Schools closed due to another armed conflict: reflections from students and teachers – Sudan

Original by Ko IMANAKA, Sudan Project (June 9, 2021); Translated by C. Rosenberg

JVC operates five additional schools in Kaduqli. At the end of March, an ethnic conflict erupted in the district of Shair, located near one of the schools.

A group of pastoralists were traveling with their cattle when a dispute with locals over water for their cattle erupted, which escalated into a shootout. Sudanese armed forces were dispatched to the scene, but residents blocked roads and established checkpoints for passing resistance vehicles. Shortly after, the following events occurred:

  • A man not involved in the conflict who came to Kaduqli for a wedding ceremony was shot and killed.
  • NGO vehicles were hit.
  • When an NGO employee drove by in a personal vehicle, they were asked about their ethnicity. His windshield then shattered.
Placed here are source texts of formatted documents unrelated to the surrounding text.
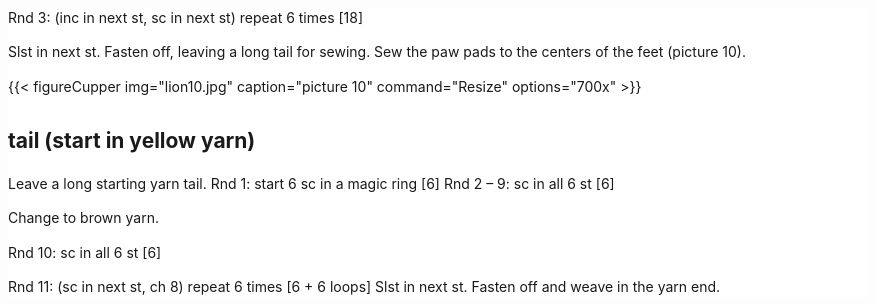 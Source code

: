 Rnd 3: (inc in next st, sc in next st) repeat 6 times [18]

Slst in next st. Fasten off, leaving a long tail for sewing. Sew the paw pads to the centers of the feet (picture 10).

{{< figureCupper
img="lion10.jpg"
caption="picture 10"
command="Resize"
options="700x" >}}

## tail (start in yellow yarn)

Leave a long starting yarn tail. Rnd 1: start 6 sc in a magic ring [6] Rnd 2 – 9: sc in all 6 st [6]

Change to brown yarn.

Rnd 10: sc in all 6 st [6]

Rnd 11: (sc in next st, ch 8) repeat 6 times [6 + 6 loops] Slst in next st. Fasten off and weave in the yarn end.

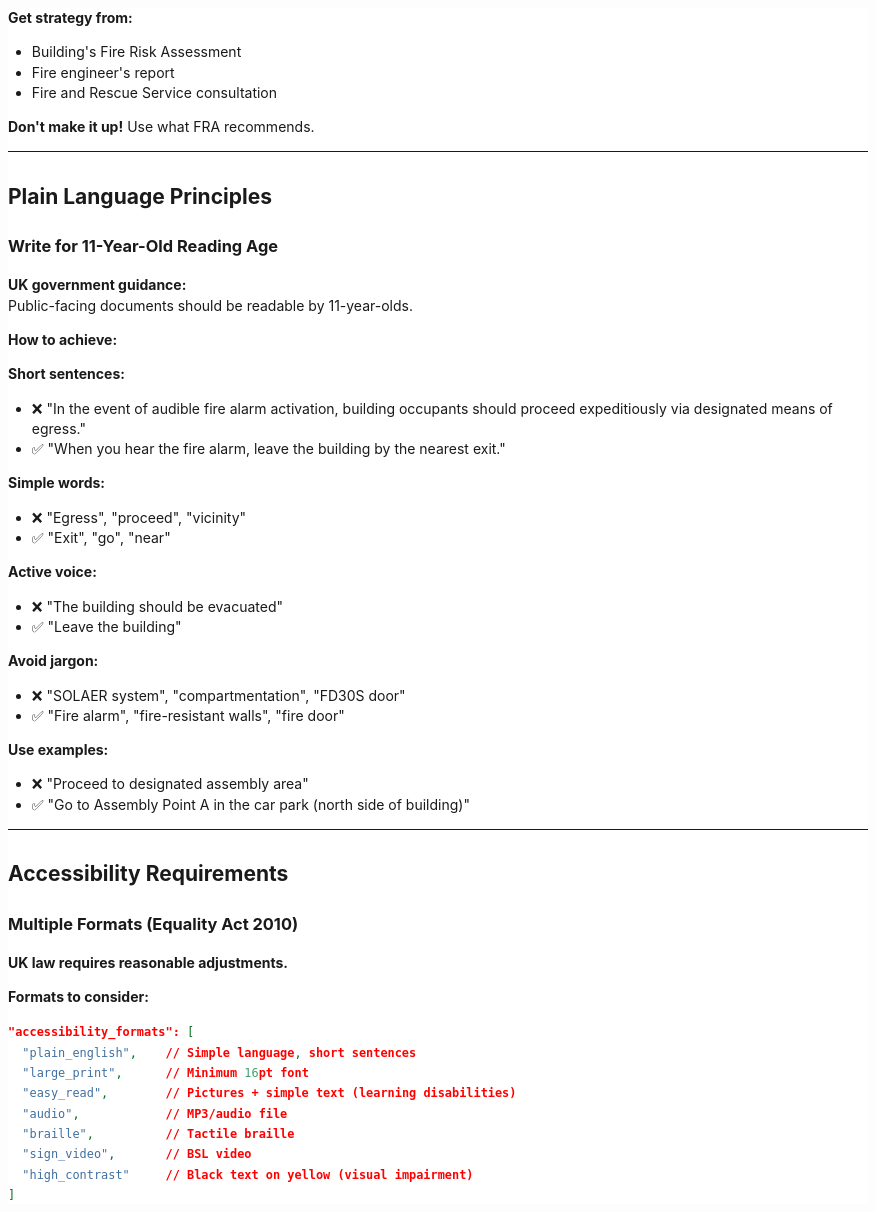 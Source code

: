 **Get strategy from:**
- Building's Fire Risk Assessment
- Fire engineer's report
- Fire and Rescue Service consultation

**Don't make it up!** Use what FRA recommends.

---

## Plain Language Principles

### Write for 11-Year-Old Reading Age

**UK government guidance:**  
Public-facing documents should be readable by 11-year-olds.

**How to achieve:**

**Short sentences:**
- ❌ "In the event of audible fire alarm activation, building occupants should proceed expeditiously via designated means of egress."
- ✅ "When you hear the fire alarm, leave the building by the nearest exit."

**Simple words:**
- ❌ "Egress", "proceed", "vicinity"
- ✅ "Exit", "go", "near"

**Active voice:**
- ❌ "The building should be evacuated"
- ✅ "Leave the building"

**Avoid jargon:**
- ❌ "SOLAER system", "compartmentation", "FD30S door"
- ✅ "Fire alarm", "fire-resistant walls", "fire door"

**Use examples:**
- ❌ "Proceed to designated assembly area"
- ✅ "Go to Assembly Point A in the car park (north side of building)"

---

## Accessibility Requirements

### Multiple Formats (Equality Act 2010)

**UK law requires reasonable adjustments.**

**Formats to consider:**

```json
"accessibility_formats": [
  "plain_english",    // Simple language, short sentences
  "large_print",      // Minimum 16pt font
  "easy_read",        // Pictures + simple text (learning disabilities)
  "audio",            // MP3/audio file
  "braille",          // Tactile braille
  "sign_video",       // BSL video
  "high_contrast"     // Black text on yellow (visual impairment)
]
```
Since the victim of the above-mentioned shooting was an Arab shepherd from the Baggara people, local Nuba feared retaliation after last year’s attacks. large-scale armed conflicts. Thus, many people fled Shair district to military bases or to the homes of close relatives. Most of the residents, including women and children, were evacuated and only a few men remained in order to protect their homes. As a result, not only the regular school but also the additional classes we run have been temporarily suspended.

Last year, 62 students completed our additional school program in Shair District, and in March of this year, we confirmed that 57 of them were going to study in formal morning classes. A month after the conflict, people began to return to the neighborhood and schools reopened. At the end of April, when we did the formal morning class follow-up, there were still only 26 students.

Musim, 14, achieved one of the top four scores on last year’s final exam and transferred to the fourth grade of formal school.

He was very happy to hear that the schools had reopened. “A week ago, I came back to Shair’s neighborhood. I couldn’t go to school and stayed indoors for a month. I am so happy that school is resuming! Miamia (great)! ”

Mr. Dhahiya, teacher at Shair Primary School, expressed concern about the lack of students returning to school.

“Look closely at these classrooms. There are still so many absent. Other schools start their end of year exams next week. Since our school was closed, we are not yet ready to start exams.

I am of the Nuba ethnicity, but a lot of Baggara herders live around my home. We have built a good relationship without any problem. During the armed conflicts of the last year, I saw mutilated bodies, missing heads and others mutilated by dogs. I guess since they were shot while fleeing into the mountains, they were discovered too late. But why do we have to kill innocent people like this?

Most of my siblings are soldiers; I am the only teacher. As my family is poor, I was unable to go to university, but I hope to one day be able to study in the capital Khartoum. I want to change the education system in Sudan. Classes should be free and the number of students per class should be reduced. At the moment, our classrooms are overflowing: in a class, there are up to 130 students. We need to reduce that number to 40 students or less, but we just don’t have enough classrooms.

Mr. Abdulbaqi, teacher and head of Shair district, also spoke about the role of education in this district.

“For children, education is like light. It guides them to future jobs and a future for themselves, their families and their communities. On the other hand, ignorance is the enemy of our families and our communities. The conflicts that frequently occur here are caused by a lack of education. That is why we must continually invest in education. Of course, education is not just about school; parents also play a very important role. That’s what I tell the locals here. There are 18 different ethnic groups living together in Shair District. As a community leader and teacher, my job is to prevent these groups from engaging in conflict.

The Shair neighborhood is not the only place affected by armed conflict. Even in a neighborhood 15 kilometers from Shair, student attendance has slowed since the day of the conflict, with parents feeling uncomfortable sending their children to schools near their villages.

Armed conflicts like this can easily deprive children of educational opportunities. However, there are many people like Mr. Abdulbaqi who point out that the need for education exists and is growing even in the said conflict-affected areas. In addition to providing support to children who have lost access to education, we also implement initiatives to help them avoid conflict and coexist as a community. We will keep you posted on the details of our initiatives.